45,6 Prozent holten die Sozialdemokraten vor fünf Jahren. Nun sagen die jüngsten Umfragen der SPD etwa 37 Prozent voraus. Beck zeigte in der "Bild am Sonntag" Sympathien für eine Zusammenarbeit mit den Grünen, machte aber auch der FDP Avancen: "Wir haben 15 Jahre gut mit den Liberalen regiert, deshalb schließe ich Rot-Gelb ausdrücklich nicht aus."

Grüne im Aufwind, Liberale müssen zittern

Die rheinland-pfälzische CDU-Spitzenkandidatin Julia Klöckner (Foto: dapd)
Will Kurt Beck ablösen: CDU-Spitzenkandidatin Julia KlöcknerBild: dapd

Die Grünen in Rheinland-Pfalz liegen in den Umfragen nach der japanischen Atomkatastrophe bei 13 bis 14 Prozent (2006: 4,6).

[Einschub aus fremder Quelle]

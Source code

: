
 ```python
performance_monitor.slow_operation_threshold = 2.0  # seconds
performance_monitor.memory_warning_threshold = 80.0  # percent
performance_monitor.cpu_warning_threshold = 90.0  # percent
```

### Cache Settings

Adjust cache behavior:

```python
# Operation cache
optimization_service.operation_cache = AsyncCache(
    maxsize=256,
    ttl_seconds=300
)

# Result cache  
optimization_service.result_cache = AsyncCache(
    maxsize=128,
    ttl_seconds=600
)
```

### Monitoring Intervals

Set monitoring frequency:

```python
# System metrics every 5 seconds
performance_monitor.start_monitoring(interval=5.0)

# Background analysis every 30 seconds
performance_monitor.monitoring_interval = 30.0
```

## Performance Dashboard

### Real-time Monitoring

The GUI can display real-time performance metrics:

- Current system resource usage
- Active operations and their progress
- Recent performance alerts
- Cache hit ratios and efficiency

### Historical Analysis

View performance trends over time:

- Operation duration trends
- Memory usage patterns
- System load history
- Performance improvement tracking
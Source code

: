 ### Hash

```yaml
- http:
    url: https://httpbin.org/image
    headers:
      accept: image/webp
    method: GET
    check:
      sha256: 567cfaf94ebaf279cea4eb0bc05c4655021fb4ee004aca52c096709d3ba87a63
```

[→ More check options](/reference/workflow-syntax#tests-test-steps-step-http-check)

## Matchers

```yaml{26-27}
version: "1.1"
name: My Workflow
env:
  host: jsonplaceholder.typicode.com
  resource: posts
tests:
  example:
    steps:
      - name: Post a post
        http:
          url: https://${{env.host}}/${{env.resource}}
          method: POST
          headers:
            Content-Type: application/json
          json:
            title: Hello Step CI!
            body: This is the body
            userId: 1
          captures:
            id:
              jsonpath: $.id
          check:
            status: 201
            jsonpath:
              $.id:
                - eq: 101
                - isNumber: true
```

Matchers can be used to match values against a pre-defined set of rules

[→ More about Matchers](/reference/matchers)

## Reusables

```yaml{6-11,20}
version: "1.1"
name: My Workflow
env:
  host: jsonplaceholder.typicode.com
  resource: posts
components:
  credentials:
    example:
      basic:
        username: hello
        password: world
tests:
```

Die CDU mit ihrer 38-jährigen Spitzenkandidatin Julia Klöckner erreicht in den Umfragen 34 bis 35 Prozent (2006: 32,8 Prozent). Die FDP, die 15 Jahre lang bis 2006 zusammen mit der SPD auf der Regierungsbank saß, muss mit vorausgesagten 5 bis 6 Prozent um ihren Wiedereinzug in den Mainzer Landtag bangen (2006: 8,0). Die rheinland-pfälzischen Linken würden den Umfragen zufolge mit 4 Prozent den erstmaligen Einzug ins Landesparlament verpassen.

Eine weitere Entscheidung steht an diesem Sonntag in Hessen an: Dort werden die Kommunalparlamente gewählt. Zeitgleich mit den Kommunalwahlen findet eine Volksabstimmung über eine Schuldenbremse statt. Zum ersten Mal soll damit in einer Landesverfassung festgeschrieben werden, dass das Land ab dem Jahr 2020 keine neuen Schulden mehr machen darf.